In 2018, as back-to-back Hurricanes Florence and Michael threatened Chapel Hill, N.C., where I live and work, I faced a simple, binary decision like millions of others: Stay or go?
Nowadays data science is the hottest thing around. Companies cannot hire enough practitioners. There are books and online courses, and many universities are launching some flavor of a data science degree or center. Classes can barely accommodate the demand. One would hope that this golden age would mean we can make better decisions. But the deluge of data can, paradoxically, make decision-making harder: it doesn’t easily translate into useful information. The democratization of access and the proliferation of expert commentary can make things even thornier. Finally, measurement itself is not a neutral process.
The days leading up to the landfall of both hurricanes, for example, were dominated by their number on the familiar Saffir-Simpson scale of 1 to 5, corresponding to sustained wind speeds, along with the “cones” of the storms’ probable trajectories. Outside mandatory evacuation zones, it was up to everyone to decide for themselves what to do. As management consultant Peter Drucker is credited with saying: “If you can’t measure it, you can’t improve it.” I’d add: “If you do measure it, you’ll be trapped by the number.” That’s the problem with wind intensities: wind damage is obviously relevant, but the worst impact can come from flooding. Florence came ashore as a mere category 1, then dumped three feet of rain in some places—including away from the cone.
Seeking clarity, I checked in on the local TV meteorologists, who could pinpoint local impacts beyond one number. But arguably they had a bias toward emphasizing the dangers, which is better both for ratings and for self-preservation: it’s much dicier if people don’t evacuate when they should than if they flee unnecessarily. So I geared up to find more data. I sought out weather experts on social media and found well-curated lists. It seemed like a great idea at first. These were genuine experts. The commentary was respectful and intelligent. There were links to sources, and the discussion was rich.
But I quickly remembered why I never want to watch sausage being made. I learned a lot about European versus North American weather models—fascinating but fairly useless when you’re trying to decide whether to pack up a few sentimental photographs and leave. One model predicted devastation, the other just some heavy rain. A storm could turn north, for a direct hit, or south—a miss. Worse, each model updated periodically, each run generating more expert discussion.
Now I knew too much but had even less clarity for decision-making. This is sometimes referred to as the “paradox of choice”—too many options can paralyze people trying to make a decision.

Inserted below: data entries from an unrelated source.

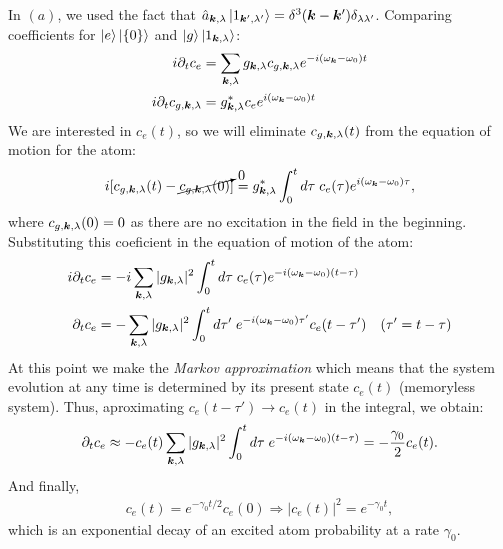 In $(a)$, we used the fact that $\ha_{\bk,\lambda}\ket{1_{\bk',\lambda'}}=\delta^3(\bk-\bk')\delta_{\lambda\lambda'}$. Comparing coefficients for 
$\ket{e}\ket{\{0\}}$ and $\ket{g}\ket{1_{\bk,\lambda}}$:
\begin{align*}
    i\partial_tc_e&=\sum_{\bk,\lambda}g_{\bk,\lambda}c_{g,\bk,\lambda}e^{-i(\omega_{\bk}-\omega_0)t}\\
    i\partial_tc_{g,\bk,\lambda}&=g^*_{\bk,\lambda}c_ee^{i(\omega_{\bk}-\omega_0)t}
\end{align*}
We are interested in $c_e(t)$, so we will eliminate $c_{g,\bk,\lambda}(t)$ from the equation of motion for the atom:
\begin{align}
    i[c_{g,\bk,\lambda}(t)-\cancelto{0}{c_{g,\bk,\lambda}(0)}]=g^*_{\bk,\lambda}\int_0^td\tau\;c_e(\tau)e^{i(\omega_{\bk}-\omega_0)\tau},
\end{align}
where $c_{g,\bk,\lambda}(0)=0$ as there are no excitation in the field in the beginning. Substituting this coeficient in the equation of motion of the 
atom:
\begin{align*}
    i\partial_tc_e&=-i\sum_{\bk,\lambda}|g_{\bk,\lambda}|^2\int_0^td\tau\;c_e(\tau)e^{-i(\omega_{\bk}-\omega_0)(t-\tau)}\\
    \partial_tc_e&=-\sum_{\bk,\lambda}|g_{\bk,\lambda}|^2\int_0^td\tau'\;e^{-i(\omega_{\bk}-\omega_0)\tau'}c_e(t-\tau')\quad(\tau'=t-\tau)
\end{align*}
At this point we make the \emph{Markov approximation} which means that the system evolution at any time is determined by its present state $c_e(t)$
(memoryless system). Thus, aproximating $c_e(t-\tau')\to c_e(t)$ in the integral, we obtain:
\begin{align*}
    \partial_tc_e\approx-c_e(t)\sum_{\bk,\lambda}|g_{\bk,\lambda}|^2\int_0^td\tau\;e^{-i(\omega_{\bk}-\omega_0)(t-\tau)}=-\frac{\gamma_0}{2}c_e(t). 
\end{align*}
And finally,
\begin{align}
    c_e(t)=e^{-\gamma_0t/2}c_e(0)\Longrightarrow |c_e(t)|^2=e^{-\gamma_0t},
\end{align}
which is an exponential decay of an excited atom probability at a rate $\gamma_0$.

It’s that feeling you get standing in front of the ketchup shelves in the supermarket, overwhelmed. Organic or not? Low sugar? Sweetened with honey? With artificial sweeteners—and if so, sucralose or aspartame? Low sodium? I have resorted to grabbing one at random—I just want a bottle of ketchup. (Well, glass or plastic?)
So if more data, better science and mightier computation can give us a hurricane’s trajectory so many days in advance, why can’t anyone make better predictions of impacts at the hyperlocal level? Unfortunately, broad predictions don’t easily trickle down, because individual outcomes retain big error ranges—too many false positives and false negatives to be easily actionable.
So should we give up on data-driven decision-making in our own lives? Like many things in the age of big data, the way forward requires paying attention to things beyond the data—from how and what to measure to how to communicate about it. We need more frank talk about the shortcomings, so we can refine our understanding of the difference between a lot of data and useful information. And we especially need to build independent intermediaries to help guide us. Data science by itself can’t do all that.
As for the hurricanes, I had just moved to my street so I did the simplest thing I could think of: I asked my neighbors who’d been there for a long time. They advised me to stock up on batteries. They stayed put, and so did I.